ABOUT THIS TASK
Will you restate verbatim the lines running from the line with "- Turn off guess candidate conversion" to the end of the data, leaving out everything else?

EXTRACTED MATERIAL
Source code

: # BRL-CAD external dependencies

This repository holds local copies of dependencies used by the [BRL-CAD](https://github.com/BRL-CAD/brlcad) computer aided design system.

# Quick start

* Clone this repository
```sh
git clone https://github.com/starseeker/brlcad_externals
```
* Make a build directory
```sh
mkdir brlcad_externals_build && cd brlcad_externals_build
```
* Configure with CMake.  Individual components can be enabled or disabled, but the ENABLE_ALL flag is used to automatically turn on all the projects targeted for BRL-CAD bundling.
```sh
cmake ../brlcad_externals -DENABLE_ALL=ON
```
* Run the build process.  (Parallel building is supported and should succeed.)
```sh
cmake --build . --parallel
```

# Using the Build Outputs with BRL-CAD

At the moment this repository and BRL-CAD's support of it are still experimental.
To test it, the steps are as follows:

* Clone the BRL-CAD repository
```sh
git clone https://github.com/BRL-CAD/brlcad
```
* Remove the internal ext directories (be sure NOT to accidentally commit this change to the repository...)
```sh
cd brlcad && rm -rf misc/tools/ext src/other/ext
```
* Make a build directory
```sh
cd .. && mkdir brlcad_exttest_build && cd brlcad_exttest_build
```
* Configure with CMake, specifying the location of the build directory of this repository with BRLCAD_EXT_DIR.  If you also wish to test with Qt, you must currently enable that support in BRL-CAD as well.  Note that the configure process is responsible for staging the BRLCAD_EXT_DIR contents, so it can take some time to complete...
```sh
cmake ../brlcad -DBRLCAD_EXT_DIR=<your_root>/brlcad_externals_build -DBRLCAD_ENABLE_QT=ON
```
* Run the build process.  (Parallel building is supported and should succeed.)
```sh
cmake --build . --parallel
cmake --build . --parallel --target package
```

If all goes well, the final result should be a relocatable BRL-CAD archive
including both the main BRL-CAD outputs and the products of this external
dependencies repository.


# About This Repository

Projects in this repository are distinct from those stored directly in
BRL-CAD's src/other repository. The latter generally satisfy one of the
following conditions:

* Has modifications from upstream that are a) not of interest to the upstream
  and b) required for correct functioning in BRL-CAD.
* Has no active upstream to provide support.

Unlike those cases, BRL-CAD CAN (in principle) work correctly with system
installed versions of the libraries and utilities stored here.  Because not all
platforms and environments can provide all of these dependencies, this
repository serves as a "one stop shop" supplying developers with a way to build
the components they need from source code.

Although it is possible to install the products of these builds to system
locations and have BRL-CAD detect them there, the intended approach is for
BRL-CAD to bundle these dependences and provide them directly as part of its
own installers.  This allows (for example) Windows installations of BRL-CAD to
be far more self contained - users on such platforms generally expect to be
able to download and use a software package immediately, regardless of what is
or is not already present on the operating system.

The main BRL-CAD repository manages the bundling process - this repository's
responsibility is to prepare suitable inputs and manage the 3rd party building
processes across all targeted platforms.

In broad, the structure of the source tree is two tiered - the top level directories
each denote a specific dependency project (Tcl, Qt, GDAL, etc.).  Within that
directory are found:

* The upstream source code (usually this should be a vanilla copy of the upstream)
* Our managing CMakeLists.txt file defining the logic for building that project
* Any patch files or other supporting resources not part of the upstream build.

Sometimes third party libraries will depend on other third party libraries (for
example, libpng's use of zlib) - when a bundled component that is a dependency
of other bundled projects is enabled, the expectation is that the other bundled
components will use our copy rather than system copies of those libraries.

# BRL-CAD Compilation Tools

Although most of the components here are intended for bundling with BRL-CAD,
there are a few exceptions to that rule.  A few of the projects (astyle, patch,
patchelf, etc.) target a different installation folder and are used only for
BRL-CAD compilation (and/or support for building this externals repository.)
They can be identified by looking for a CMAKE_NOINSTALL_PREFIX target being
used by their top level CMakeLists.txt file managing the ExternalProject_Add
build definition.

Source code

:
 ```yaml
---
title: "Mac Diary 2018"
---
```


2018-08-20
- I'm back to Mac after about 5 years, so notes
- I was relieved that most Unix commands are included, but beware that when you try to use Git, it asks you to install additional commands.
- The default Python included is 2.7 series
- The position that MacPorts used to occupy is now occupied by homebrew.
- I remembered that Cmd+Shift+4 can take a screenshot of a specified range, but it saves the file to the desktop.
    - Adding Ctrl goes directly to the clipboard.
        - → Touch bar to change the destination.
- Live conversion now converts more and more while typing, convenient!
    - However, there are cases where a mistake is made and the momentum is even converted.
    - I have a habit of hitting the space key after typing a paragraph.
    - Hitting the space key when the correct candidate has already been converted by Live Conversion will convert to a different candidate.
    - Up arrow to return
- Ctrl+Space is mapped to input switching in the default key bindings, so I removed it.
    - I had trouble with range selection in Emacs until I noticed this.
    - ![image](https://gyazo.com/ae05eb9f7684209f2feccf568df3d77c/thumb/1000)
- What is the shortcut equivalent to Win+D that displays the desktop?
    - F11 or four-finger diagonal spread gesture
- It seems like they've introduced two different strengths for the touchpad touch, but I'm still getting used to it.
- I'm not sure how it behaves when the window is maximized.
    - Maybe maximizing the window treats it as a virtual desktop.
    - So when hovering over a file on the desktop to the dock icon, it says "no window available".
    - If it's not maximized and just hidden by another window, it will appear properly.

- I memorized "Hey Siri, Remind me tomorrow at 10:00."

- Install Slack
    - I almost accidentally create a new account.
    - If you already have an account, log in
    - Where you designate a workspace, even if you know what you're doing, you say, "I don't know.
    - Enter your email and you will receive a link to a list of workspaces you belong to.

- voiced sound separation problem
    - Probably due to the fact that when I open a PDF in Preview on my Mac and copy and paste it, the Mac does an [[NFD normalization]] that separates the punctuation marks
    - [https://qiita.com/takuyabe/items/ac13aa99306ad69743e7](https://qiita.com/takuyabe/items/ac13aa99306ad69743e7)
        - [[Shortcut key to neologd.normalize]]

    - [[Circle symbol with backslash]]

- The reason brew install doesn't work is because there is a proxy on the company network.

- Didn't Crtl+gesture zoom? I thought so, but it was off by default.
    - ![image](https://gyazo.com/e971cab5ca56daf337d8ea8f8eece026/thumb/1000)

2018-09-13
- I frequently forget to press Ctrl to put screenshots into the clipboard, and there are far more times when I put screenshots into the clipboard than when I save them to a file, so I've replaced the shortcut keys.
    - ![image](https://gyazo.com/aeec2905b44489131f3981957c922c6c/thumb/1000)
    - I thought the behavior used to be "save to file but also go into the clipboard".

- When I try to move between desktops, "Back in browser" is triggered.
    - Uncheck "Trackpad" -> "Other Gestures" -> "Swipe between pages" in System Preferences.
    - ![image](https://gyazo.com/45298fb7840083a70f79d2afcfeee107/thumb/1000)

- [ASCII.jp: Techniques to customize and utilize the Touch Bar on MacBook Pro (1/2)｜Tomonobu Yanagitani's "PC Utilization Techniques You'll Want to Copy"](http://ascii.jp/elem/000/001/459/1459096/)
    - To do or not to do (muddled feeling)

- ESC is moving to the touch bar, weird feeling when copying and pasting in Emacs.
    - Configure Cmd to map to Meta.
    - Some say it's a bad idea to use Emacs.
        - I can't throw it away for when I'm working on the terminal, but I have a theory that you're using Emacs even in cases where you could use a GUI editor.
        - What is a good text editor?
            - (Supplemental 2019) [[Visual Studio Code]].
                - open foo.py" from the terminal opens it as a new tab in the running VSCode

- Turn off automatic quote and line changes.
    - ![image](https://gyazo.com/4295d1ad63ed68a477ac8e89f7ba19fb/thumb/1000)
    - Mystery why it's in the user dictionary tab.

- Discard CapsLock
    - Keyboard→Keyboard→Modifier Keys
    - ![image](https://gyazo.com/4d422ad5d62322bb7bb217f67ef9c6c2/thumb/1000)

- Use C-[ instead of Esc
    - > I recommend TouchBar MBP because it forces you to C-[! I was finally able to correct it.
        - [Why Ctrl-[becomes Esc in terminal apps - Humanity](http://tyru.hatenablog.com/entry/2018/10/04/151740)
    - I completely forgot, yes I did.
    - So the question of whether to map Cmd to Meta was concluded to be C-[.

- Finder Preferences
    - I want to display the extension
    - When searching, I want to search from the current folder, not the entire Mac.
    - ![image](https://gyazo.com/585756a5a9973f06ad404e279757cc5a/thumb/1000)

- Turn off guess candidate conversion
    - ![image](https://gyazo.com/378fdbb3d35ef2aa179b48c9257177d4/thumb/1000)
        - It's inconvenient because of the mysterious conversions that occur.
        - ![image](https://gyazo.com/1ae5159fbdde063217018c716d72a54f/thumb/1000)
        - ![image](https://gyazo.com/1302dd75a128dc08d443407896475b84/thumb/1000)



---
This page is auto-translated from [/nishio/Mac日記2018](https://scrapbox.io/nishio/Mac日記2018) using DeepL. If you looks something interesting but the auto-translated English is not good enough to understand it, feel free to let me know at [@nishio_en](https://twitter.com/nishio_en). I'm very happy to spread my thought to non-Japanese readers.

YOUR SOLUTION
- Turn off guess candidate conversion
    - ![image](https://gyazo.com/378fdbb3d35ef2aa179b48c9257177d4/thumb/1000)
        - It's inconvenient because of the mysterious conversions that occur.
        - ![image](https://gyazo.com/1ae5159fbdde063217018c716d72a54f/thumb/1000)
        - ![image](https://gyazo.com/1302dd75a128dc08d443407896475b84/thumb/1000)



---
This page is auto-translated from [/nishio/Mac日記2018](https://scrapbox.io/nishio/Mac日記2018) using DeepL. If you looks something interesting but the auto-translated English is not good enough to understand it, feel free to let me know at [@nishio_en](https://twitter.com/nishio_en). I'm very happy to spread my thought to non-Japanese readers.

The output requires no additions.